Let’s review. Trans Mountain submitted its application to the National Energy Board (NEB) on Dec. 16, 2013. It took 3 years (to May 29, 2016) for the (NEB) to rule on the TMX pipeline, and the NEB’s report, which set 157 conditions for approval, came in only months before construction was originally slated to commence. Did the NEB really require three years to review a single energy infrastructure project? The plan to physically build the thing was only expected to take two years. At the end of the three-year regulatory process, Kinder Morgan estimated the price tag had already increased $2 billion, boosting it to $7.4 billion.
Then, British Columbia’s government declared war on the pipeline and began to use “every tool at its disposal” to stop the project, which primarily involves delay and denial of construction permits by the province and localities in B.C. On Dec. 7, 2017, the NEB put an end to B.C. obstructionism but added another year-and-a-half worth of cost escalations onto those in the prior delay, and another couple of billion dollars to the cost estimate.
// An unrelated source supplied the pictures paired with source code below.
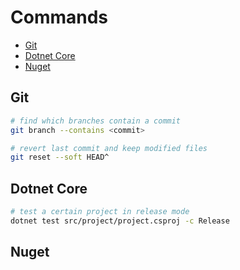 # Commands

- [Git](#git)
- [Dotnet Core](#dotnet-core)
- [Nuget](#nuget)

## Git

```bash
# find which branches contain a commit
git branch --contains <commit>
```

```bash
# revert last commit and keep modified files
git reset --soft HEAD^
```

## Dotnet Core

```bash
# test a certain project in release mode
dotnet test src/project/project.csproj -c Release
```

## Nuget

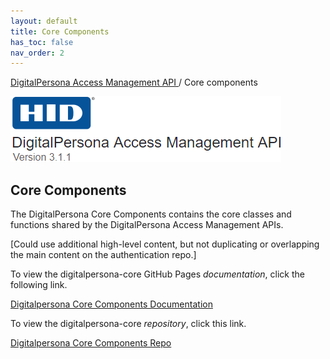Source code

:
 ```yaml
---
layout: default
title: Core Components
has_toc: false
nav_order: 2  
---
```


[DigitalPersona Access Management API ](https://lenhodgeman.github.io/digitalpersona-access-management-api/)/ Core components  

![](assets/HID-logo.png)  

## Core Components  

The DigitalPersona Core Components contains the core classes and functions shared by the DigitalPersona Access Management APIs.

[Could use additional high-level content, but not duplicating or overlapping the main content on the authentication repo.]

To view the digitalpersona-core GitHub Pages *documentation*,  click the following link.

[Digitalpersona Core Components Documentation](https://lenhodgeman.github.io/digitalpersona-core/)

To view the digitalpersona-core *repository*,  click this link.

[Digitalpersona Core Components Repo](https://github.com/LenHodgeman/digitalpersona-core/)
Even then, delays continued. In 2018, the Federal Court of Appeals rejected the federal government’s approval of the project, and the Trudeau government’s minister of natural resources required yet another environmental assessment, this one focused on shipping impacts on whale populations off B.C.’s coast. The minister also kicks off a new round of open-ended Indigenous consultations. In June 2019, six years after the project was first proposed, the federal government again approves the project.
At the end of the day, a relatively straightforward infrastructure project that was expected to take only two years to build—not rocket science—has taken more than 10 years to near-completion and cost five times as much as when it was proposed, largely because of regulatory delay.
That’s hard evidence of a profoundly dysfunctional regulatory process. And it’s a dysfunction that deters investment. According to the Fraser Institute’s annual survey on energy investment competitiveness in Canada and the United States, investors rated cost of regulatory compliance as the major policy factor that deters investment in Canada. Uncertainty about environmental regulations was also a deterrent to investment.
Without serious regulatory reform efforts, that involve expeditious time-delimited governmental review, Canada should get used to a world where it can’t get things built, because only insane investors would look at the TMX process and think, “I’d like to put my money into any project requiring significant construction in Canada.”